La proposta presentata dal governo — priva di un serio dibattito parlamentare, senza il coinvolgimento delle associazioni che si occupano da anni di violenza di genere — appare come un’operazione di facciata. L’ergastolo per chi commette femminicidio rischia di essere più una bandiera ideologica che uno strumento utile.

Inoltre, la deterrenza della pena massima è un’illusione, come confermano decenni di dati: non è la punizione, ma la prevenzione che salva le vite

Insomma, che senso ha introdurre un nuovo reato se poi le misure di prevenzione restano fragili, le denunce cadono nel vuoto e i centri antiviolenza sono sottofinanziati? Se manca una strategia educativa nelle scuole, un progetto culturale, allora l’intervento rischia di trasformarsi in puro simbolismo punitivo. Non dimentichiamoci, poi, che la proposta arriva da un governo che ha spesso minimizzato la portata sistemica della violenza di genere, che ha smantellato il linguaggio istituzionale inclusivo, e che ha dato spazio a narrazioni reazionarie sulle relazioni affettive, che lascia tutti i giorni spazio ai movimenti cosiddetti “Pro-Vita”. 

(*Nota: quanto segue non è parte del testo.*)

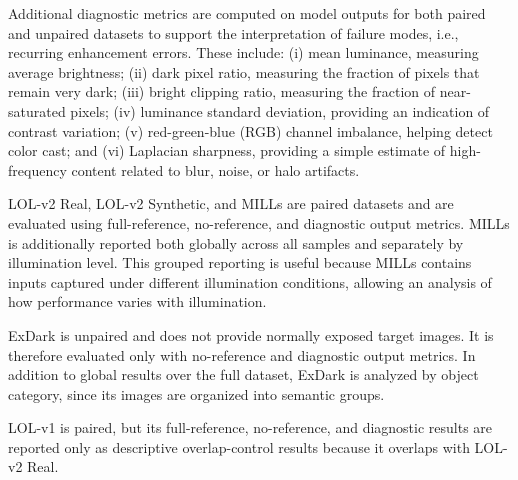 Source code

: Additional diagnostic metrics are computed on model outputs for both paired and unpaired datasets to support the interpretation of failure modes, i.e., recurring enhancement errors. These include: (i) mean luminance, measuring average brightness; (ii) dark pixel ratio, measuring the fraction of pixels that remain very dark; (iii) bright clipping ratio, measuring the fraction of near-saturated pixels; (iv) luminance standard deviation, providing an indication of contrast variation; (v) red-green-blue (RGB) channel imbalance, helping detect color cast; and (vi) Laplacian sharpness, providing a simple estimate of high-frequency content related to blur, noise, or halo artifacts.

LOL-v2 Real, LOL-v2 Synthetic, and MILLs are paired datasets and are evaluated using full-reference, no-reference, and diagnostic output metrics. MILLs is additionally reported both globally across all samples and separately by illumination level. This grouped reporting is useful because MILLs contains inputs captured under different illumination conditions, allowing an analysis of how performance varies with illumination.

ExDark is unpaired and does not provide normally exposed target images. It is therefore evaluated only with no-reference and diagnostic output metrics. In addition to global results over the full dataset, ExDark is analyzed by object category, since its images are organized into semantic groups.

LOL-v1 is paired, but its full-reference, no-reference, and diagnostic results are reported only as descriptive overlap-control results because it overlaps with LOL-v2 Real.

L’urgenza di affrontare il femminicidio è reale, ma se da un lato la risposta deve essere strutturale e non scenografica, dall’altra dobbiamo ridare potere alle parole che vengono usate, anche nelle sentenze. Crudeltà e inesperienza, in questo contesto, non sono termini neutri e i cambiamenti culturali profondi, che non possono essere delegati a un comma infilato nel codice.

I cambiamenti iniziano prepotenti dal basso e ribaltano tutto. Anche le aule di tribunale.